For this estimate we need a cumulative loss probability curve, which is shown below. This curve shows the probability that a quarterly average episode cost will exceed the amount selected on the curve. There is obviously a 50% probability that the quarterly cost will exceed the average of $36,355, but what is the probability that they will exceed the $41,355 threshold established above? From the graph below, it appears that this probability is about 7%. If management believes that this is an acceptable risk threshold, it could continue to participate in this DRG. Otherwise, the variation would be beyond the acceptable risk, and the organization would decline to participate in this DRG.

Factors contributing to risk

In bundled payment arrangements, several factors contributed to participation risk:

·         The inherent variation in the episode cost of the DRG-defined episodes. In general, surgical DRGs have lower coefficients of variation than medical DRGs.

·         Number of episodes – DRGs having high number of episodes have lower variations in average episode cost than DRGs with fewer episodes.

·         Length of the reconciliation period – Average episode cost computed on a quarterly basis will have lower variation than those computed on a monthly basis, which is one reason why quarterly variations are generally preferable. Annual average episode costs have approximately half variation of quarterly average episode costs because costs move closer to the average over longer periods of time.

·         Participation in multiple episode families can reduce risk because costs across episode families rarely vary in the same direction of same time. In our article on Episode Choices and Bundled Payment Risk we show that participating in a larger number of episode families generally decreases overall cost variation.

Performing a comprehensive risk assessment

The oversimplified example above shows the analysis of BPCI participation risk for a single DRG, assume the target rate at the average historical cost. In actual practice this will not occur; the target will start at 2 to 3% lower than the historical cost and will be adjusted for Medicare payment rate changes and national productivity trends. In addition, BPCI participants should expect an overall downward trend in costs as their care management programs take effect; otherwise they should not be participating in the BPCI program. Also, participation in a single DRG is not possible; the minimum level participation is an episode family that includes multiple DRGs. Finally, many organizations participate in multiple episode families.

A comprehensive risk assessment incorporates these factors into the simulation process and estimate the variation in final reconciliation cash flow incorporating all of the above factors. In this way a participating organization can anticipate the variation in reconciliation amounts due to random patient selection, create reasonable expectations among physicians and the management team, and estimate cash flow reserves necessary for ongoing participation in BPCI program.

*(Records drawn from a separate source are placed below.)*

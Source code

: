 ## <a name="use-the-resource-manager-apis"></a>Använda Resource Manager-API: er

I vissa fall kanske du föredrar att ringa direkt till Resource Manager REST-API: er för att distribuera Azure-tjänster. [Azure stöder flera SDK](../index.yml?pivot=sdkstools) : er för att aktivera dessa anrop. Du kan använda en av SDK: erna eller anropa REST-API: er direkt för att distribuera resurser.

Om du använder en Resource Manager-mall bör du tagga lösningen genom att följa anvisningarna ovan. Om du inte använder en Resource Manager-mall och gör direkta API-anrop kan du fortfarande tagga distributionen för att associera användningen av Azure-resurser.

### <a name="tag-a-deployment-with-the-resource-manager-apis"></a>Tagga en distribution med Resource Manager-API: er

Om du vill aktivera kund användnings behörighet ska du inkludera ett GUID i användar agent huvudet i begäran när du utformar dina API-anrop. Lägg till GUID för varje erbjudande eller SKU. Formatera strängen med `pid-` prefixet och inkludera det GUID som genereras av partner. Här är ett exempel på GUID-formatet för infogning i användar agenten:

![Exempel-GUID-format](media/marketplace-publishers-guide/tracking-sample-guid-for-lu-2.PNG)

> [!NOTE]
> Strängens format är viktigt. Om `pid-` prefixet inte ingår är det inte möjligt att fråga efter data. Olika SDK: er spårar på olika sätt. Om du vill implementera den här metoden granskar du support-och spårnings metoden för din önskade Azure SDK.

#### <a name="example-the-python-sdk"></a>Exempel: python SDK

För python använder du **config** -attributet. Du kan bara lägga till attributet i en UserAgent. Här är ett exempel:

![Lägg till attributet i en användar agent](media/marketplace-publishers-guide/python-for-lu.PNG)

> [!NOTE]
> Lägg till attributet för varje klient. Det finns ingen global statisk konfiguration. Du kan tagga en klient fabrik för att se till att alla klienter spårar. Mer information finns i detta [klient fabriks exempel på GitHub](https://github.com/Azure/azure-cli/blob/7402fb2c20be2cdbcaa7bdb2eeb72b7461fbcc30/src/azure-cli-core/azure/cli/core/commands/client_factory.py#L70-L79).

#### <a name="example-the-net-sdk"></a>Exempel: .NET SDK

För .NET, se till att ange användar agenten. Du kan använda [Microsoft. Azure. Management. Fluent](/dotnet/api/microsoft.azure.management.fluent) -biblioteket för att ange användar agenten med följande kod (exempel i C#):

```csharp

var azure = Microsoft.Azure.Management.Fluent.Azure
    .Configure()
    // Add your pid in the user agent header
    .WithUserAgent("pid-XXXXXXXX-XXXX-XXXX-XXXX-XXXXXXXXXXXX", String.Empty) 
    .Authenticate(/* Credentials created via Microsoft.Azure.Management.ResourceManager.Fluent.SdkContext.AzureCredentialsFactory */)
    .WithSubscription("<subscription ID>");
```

The BPCI 360 analytics tool set includes an Episode Risk Estimator that allows assessing the statistical risk associated with participating in individual episode families as well as combinations of families. It computes statistics for monthly episode costs for selected DRG groups and analyzes the distribution of costs across quarters.  It then computes the maximum expected loss (at the 95th percentile limit) in a quarter as a dollar amount and also as a percentage of total episode costs. The example below shows these statistics for the combination of congestive heart failure, CABG, major joint replacement and stroke episode families. For this hospital using the selected historical periods as the basis, the average quarterly episode cost would be about $8 million, and the maximum loss (using the average cost as a surrogate for the target) would be about $880,000, or about 11% of the total cost. Using this tool, applicants to the BPCI program can evaluate the effect of participating in different episode families, and understand the contribution of each family to the total risk of participation.